* What is expected *
Transcribe the records underneath word for word, and leave no line out.

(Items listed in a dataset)
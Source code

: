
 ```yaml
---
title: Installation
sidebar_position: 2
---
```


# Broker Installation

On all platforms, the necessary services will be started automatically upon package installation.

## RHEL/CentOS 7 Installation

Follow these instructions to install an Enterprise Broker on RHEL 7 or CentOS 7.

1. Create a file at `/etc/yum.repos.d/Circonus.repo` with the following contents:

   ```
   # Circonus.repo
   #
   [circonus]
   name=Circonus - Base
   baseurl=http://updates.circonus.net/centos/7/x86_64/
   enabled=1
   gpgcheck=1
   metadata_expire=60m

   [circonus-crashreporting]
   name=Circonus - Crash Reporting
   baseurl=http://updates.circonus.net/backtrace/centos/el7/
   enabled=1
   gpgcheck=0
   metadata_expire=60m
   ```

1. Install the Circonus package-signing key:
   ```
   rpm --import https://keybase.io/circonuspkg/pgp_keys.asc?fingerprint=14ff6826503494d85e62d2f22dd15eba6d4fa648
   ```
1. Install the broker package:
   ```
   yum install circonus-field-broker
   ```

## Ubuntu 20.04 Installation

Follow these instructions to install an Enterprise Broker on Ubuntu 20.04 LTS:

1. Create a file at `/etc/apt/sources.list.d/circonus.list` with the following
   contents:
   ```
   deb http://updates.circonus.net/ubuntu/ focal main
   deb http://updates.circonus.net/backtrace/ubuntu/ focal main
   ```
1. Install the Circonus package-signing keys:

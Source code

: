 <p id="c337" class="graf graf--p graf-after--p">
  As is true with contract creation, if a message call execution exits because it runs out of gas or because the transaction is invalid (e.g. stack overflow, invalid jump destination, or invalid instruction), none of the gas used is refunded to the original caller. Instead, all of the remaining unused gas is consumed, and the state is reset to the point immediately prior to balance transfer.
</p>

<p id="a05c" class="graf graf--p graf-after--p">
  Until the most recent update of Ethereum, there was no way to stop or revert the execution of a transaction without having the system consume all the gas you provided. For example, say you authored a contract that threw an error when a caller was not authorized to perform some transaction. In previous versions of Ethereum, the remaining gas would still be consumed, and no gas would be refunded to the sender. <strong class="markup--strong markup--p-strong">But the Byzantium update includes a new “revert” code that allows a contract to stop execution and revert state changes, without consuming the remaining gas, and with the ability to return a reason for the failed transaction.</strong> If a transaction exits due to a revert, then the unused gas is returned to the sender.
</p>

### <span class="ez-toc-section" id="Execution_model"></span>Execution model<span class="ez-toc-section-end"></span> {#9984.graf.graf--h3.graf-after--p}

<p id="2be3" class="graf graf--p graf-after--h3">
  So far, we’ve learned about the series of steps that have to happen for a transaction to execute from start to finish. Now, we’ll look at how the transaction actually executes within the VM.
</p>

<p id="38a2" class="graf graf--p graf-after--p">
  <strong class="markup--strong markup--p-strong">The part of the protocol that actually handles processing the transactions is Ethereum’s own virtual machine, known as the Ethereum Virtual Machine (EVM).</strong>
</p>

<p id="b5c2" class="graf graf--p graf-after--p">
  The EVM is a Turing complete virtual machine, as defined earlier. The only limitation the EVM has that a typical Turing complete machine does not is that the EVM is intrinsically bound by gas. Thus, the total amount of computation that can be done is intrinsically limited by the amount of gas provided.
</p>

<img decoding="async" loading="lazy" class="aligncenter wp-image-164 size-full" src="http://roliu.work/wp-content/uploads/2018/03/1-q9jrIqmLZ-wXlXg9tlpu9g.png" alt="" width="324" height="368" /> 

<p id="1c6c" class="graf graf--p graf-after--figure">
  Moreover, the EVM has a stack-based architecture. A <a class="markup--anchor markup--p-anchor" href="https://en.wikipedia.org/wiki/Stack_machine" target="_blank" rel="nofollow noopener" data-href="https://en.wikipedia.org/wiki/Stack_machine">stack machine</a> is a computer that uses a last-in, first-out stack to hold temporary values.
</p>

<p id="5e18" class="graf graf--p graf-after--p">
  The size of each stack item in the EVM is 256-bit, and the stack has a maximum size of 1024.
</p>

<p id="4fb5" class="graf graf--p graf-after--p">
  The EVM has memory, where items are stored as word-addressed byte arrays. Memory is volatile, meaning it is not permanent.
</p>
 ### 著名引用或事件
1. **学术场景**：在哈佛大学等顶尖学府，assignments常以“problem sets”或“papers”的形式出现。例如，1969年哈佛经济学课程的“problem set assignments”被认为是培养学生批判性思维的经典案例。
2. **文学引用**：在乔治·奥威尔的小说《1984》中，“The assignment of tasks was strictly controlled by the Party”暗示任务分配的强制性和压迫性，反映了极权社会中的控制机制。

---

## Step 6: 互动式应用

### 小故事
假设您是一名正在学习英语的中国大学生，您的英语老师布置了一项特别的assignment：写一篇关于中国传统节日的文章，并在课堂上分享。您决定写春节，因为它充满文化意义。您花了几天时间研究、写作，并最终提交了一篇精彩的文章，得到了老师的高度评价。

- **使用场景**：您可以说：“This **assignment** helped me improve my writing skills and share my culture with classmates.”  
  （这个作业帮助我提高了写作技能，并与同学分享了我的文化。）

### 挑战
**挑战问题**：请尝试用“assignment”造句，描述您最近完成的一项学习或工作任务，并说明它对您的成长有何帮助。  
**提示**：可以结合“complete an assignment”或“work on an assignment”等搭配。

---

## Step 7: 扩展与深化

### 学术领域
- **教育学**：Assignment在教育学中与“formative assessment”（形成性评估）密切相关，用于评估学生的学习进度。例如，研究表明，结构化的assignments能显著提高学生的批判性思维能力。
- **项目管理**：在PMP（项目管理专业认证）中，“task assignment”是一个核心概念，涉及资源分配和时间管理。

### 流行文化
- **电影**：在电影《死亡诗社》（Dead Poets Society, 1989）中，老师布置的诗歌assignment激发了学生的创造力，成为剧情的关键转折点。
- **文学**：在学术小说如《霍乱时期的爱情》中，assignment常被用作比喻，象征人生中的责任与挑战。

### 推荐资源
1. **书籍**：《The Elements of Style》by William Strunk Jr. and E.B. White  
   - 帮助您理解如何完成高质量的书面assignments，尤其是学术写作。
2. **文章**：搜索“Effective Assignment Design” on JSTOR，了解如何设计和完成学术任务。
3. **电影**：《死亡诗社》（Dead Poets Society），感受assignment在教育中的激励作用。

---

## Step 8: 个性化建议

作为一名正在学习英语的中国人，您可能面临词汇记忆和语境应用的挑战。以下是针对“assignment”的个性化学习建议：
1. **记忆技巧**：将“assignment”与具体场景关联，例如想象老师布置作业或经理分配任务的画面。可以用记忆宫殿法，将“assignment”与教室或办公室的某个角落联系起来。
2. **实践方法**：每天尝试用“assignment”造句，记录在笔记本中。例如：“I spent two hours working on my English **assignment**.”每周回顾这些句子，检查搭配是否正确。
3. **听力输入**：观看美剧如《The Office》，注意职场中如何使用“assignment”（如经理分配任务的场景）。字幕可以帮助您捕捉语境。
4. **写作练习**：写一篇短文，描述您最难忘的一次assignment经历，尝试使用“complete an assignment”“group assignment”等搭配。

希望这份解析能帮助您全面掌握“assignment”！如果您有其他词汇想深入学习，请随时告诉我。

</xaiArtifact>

* Solution *
Source code

:
 ```yaml
---
title: Installation
sidebar_position: 2
---
```


# Broker Installation

On all platforms, the necessary services will be started automatically upon package installation.

## RHEL/CentOS 7 Installation

Follow these instructions to install an Enterprise Broker on RHEL 7 or CentOS 7.

1. Create a file at `/etc/yum.repos.d/Circonus.repo` with the following contents:

   ```
   # Circonus.repo
   #
   [circonus]
   name=Circonus - Base
   baseurl=http://updates.circonus.net/centos/7/x86_64/
   enabled=1
   gpgcheck=1
   metadata_expire=60m

   [circonus-crashreporting]
   name=Circonus - Crash Reporting
   baseurl=http://updates.circonus.net/backtrace/centos/el7/
   enabled=1
   gpgcheck=0
   metadata_expire=60m
   ```

1. Install the Circonus package-signing key:
   ```
   rpm --import https://keybase.io/circonuspkg/pgp_keys.asc?fingerprint=14ff6826503494d85e62d2f22dd15eba6d4fa648
   ```
1. Install the broker package:
   ```
   yum install circonus-field-broker
   ```

## Ubuntu 20.04 Installation

Follow these instructions to install an Enterprise Broker on Ubuntu 20.04 LTS:

1. Create a file at `/etc/apt/sources.list.d/circonus.list` with the following
   contents:
   ```
   deb http://updates.circonus.net/ubuntu/ focal main
   deb http://updates.circonus.net/backtrace/ubuntu/ focal main
   ```
1. Install the Circonus package-signing keys:

Source code

: <p id="c337" class="graf graf--p graf-after--p">
  As is true with contract creation, if a message call execution exits because it runs out of gas or because the transaction is invalid (e.g. stack overflow, invalid jump destination, or invalid instruction), none of the gas used is refunded to the original caller. Instead, all of the remaining unused gas is consumed, and the state is reset to the point immediately prior to balance transfer.
</p>

<p id="a05c" class="graf graf--p graf-after--p">
  Until the most recent update of Ethereum, there was no way to stop or revert the execution of a transaction without having the system consume all the gas you provided. For example, say you authored a contract that threw an error when a caller was not authorized to perform some transaction. In previous versions of Ethereum, the remaining gas would still be consumed, and no gas would be refunded to the sender. <strong class="markup--strong markup--p-strong">But the Byzantium update includes a new “revert” code that allows a contract to stop execution and revert state changes, without consuming the remaining gas, and with the ability to return a reason for the failed transaction.</strong> If a transaction exits due to a revert, then the unused gas is returned to the sender.
</p>

### <span class="ez-toc-section" id="Execution_model"></span>Execution model<span class="ez-toc-section-end"></span> {#9984.graf.graf--h3.graf-after--p}

<p id="2be3" class="graf graf--p graf-after--h3">
  So far, we’ve learned about the series of steps that have to happen for a transaction to execute from start to finish. Now, we’ll look at how the transaction actually executes within the VM.
</p>

<p id="38a2" class="graf graf--p graf-after--p">
  <strong class="markup--strong markup--p-strong">The part of the protocol that actually handles processing the transactions is Ethereum’s own virtual machine, known as the Ethereum Virtual Machine (EVM).</strong>
</p>

<p id="b5c2" class="graf graf--p graf-after--p">
  The EVM is a Turing complete virtual machine, as defined earlier. The only limitation the EVM has that a typical Turing complete machine does not is that the EVM is intrinsically bound by gas. Thus, the total amount of computation that can be done is intrinsically limited by the amount of gas provided.
</p>

<img decoding="async" loading="lazy" class="aligncenter wp-image-164 size-full" src="http://roliu.work/wp-content/uploads/2018/03/1-q9jrIqmLZ-wXlXg9tlpu9g.png" alt="" width="324" height="368" /> 

<p id="1c6c" class="graf graf--p graf-after--figure">
  Moreover, the EVM has a stack-based architecture. A <a class="markup--anchor markup--p-anchor" href="https://en.wikipedia.org/wiki/Stack_machine" target="_blank" rel="nofollow noopener" data-href="https://en.wikipedia.org/wiki/Stack_machine">stack machine</a> is a computer that uses a last-in, first-out stack to hold temporary values.
</p>

<p id="5e18" class="graf graf--p graf-after--p">
  The size of each stack item in the EVM is 256-bit, and the stack has a maximum size of 1024.
</p>

<p id="4fb5" class="graf graf--p graf-after--p">
  The EVM has memory, where items are stored as word-addressed byte arrays. Memory is volatile, meaning it is not permanent.
</p>
 ### 著名引用或事件
1. **学术场景**：在哈佛大学等顶尖学府，assignments常以“problem sets”或“papers”的形式出现。例如，1969年哈佛经济学课程的“problem set assignments”被认为是培养学生批判性思维的经典案例。
2. **文学引用**：在乔治·奥威尔的小说《1984》中，“The assignment of tasks was strictly controlled by the Party”暗示任务分配的强制性和压迫性，反映了极权社会中的控制机制。

---

## Step 6: 互动式应用

### 小故事
假设您是一名正在学习英语的中国大学生，您的英语老师布置了一项特别的assignment：写一篇关于中国传统节日的文章，并在课堂上分享。您决定写春节，因为它充满文化意义。您花了几天时间研究、写作，并最终提交了一篇精彩的文章，得到了老师的高度评价。

- **使用场景**：您可以说：“This **assignment** helped me improve my writing skills and share my culture with classmates.”  
  （这个作业帮助我提高了写作技能，并与同学分享了我的文化。）

### 挑战
**挑战问题**：请尝试用“assignment”造句，描述您最近完成的一项学习或工作任务，并说明它对您的成长有何帮助。  
**提示**：可以结合“complete an assignment”或“work on an assignment”等搭配。

---

## Step 7: 扩展与深化

### 学术领域
- **教育学**：Assignment在教育学中与“formative assessment”（形成性评估）密切相关，用于评估学生的学习进度。例如，研究表明，结构化的assignments能显著提高学生的批判性思维能力。
- **项目管理**：在PMP（项目管理专业认证）中，“task assignment”是一个核心概念，涉及资源分配和时间管理。

### 流行文化
- **电影**：在电影《死亡诗社》（Dead Poets Society, 1989）中，老师布置的诗歌assignment激发了学生的创造力，成为剧情的关键转折点。
- **文学**：在学术小说如《霍乱时期的爱情》中，assignment常被用作比喻，象征人生中的责任与挑战。

### 推荐资源
1. **书籍**：《The Elements of Style》by William Strunk Jr. and E.B. White  
   - 帮助您理解如何完成高质量的书面assignments，尤其是学术写作。
2. **文章**：搜索“Effective Assignment Design” on JSTOR，了解如何设计和完成学术任务。
3. **电影**：《死亡诗社》（Dead Poets Society），感受assignment在教育中的激励作用。

---

## Step 8: 个性化建议

作为一名正在学习英语的中国人，您可能面临词汇记忆和语境应用的挑战。以下是针对“assignment”的个性化学习建议：
1. **记忆技巧**：将“assignment”与具体场景关联，例如想象老师布置作业或经理分配任务的画面。可以用记忆宫殿法，将“assignment”与教室或办公室的某个角落联系起来。
2. **实践方法**：每天尝试用“assignment”造句，记录在笔记本中。例如：“I spent two hours working on my English **assignment**.”每周回顾这些句子，检查搭配是否正确。
3. **听力输入**：观看美剧如《The Office》，注意职场中如何使用“assignment”（如经理分配任务的场景）。字幕可以帮助您捕捉语境。
4. **写作练习**：写一篇短文，描述您最难忘的一次assignment经历，尝试使用“complete an assignment”“group assignment”等搭配。

希望这份解析能帮助您全面掌握“assignment”！如果您有其他词汇想深入学习，请随时告诉我。

</xaiArtifact>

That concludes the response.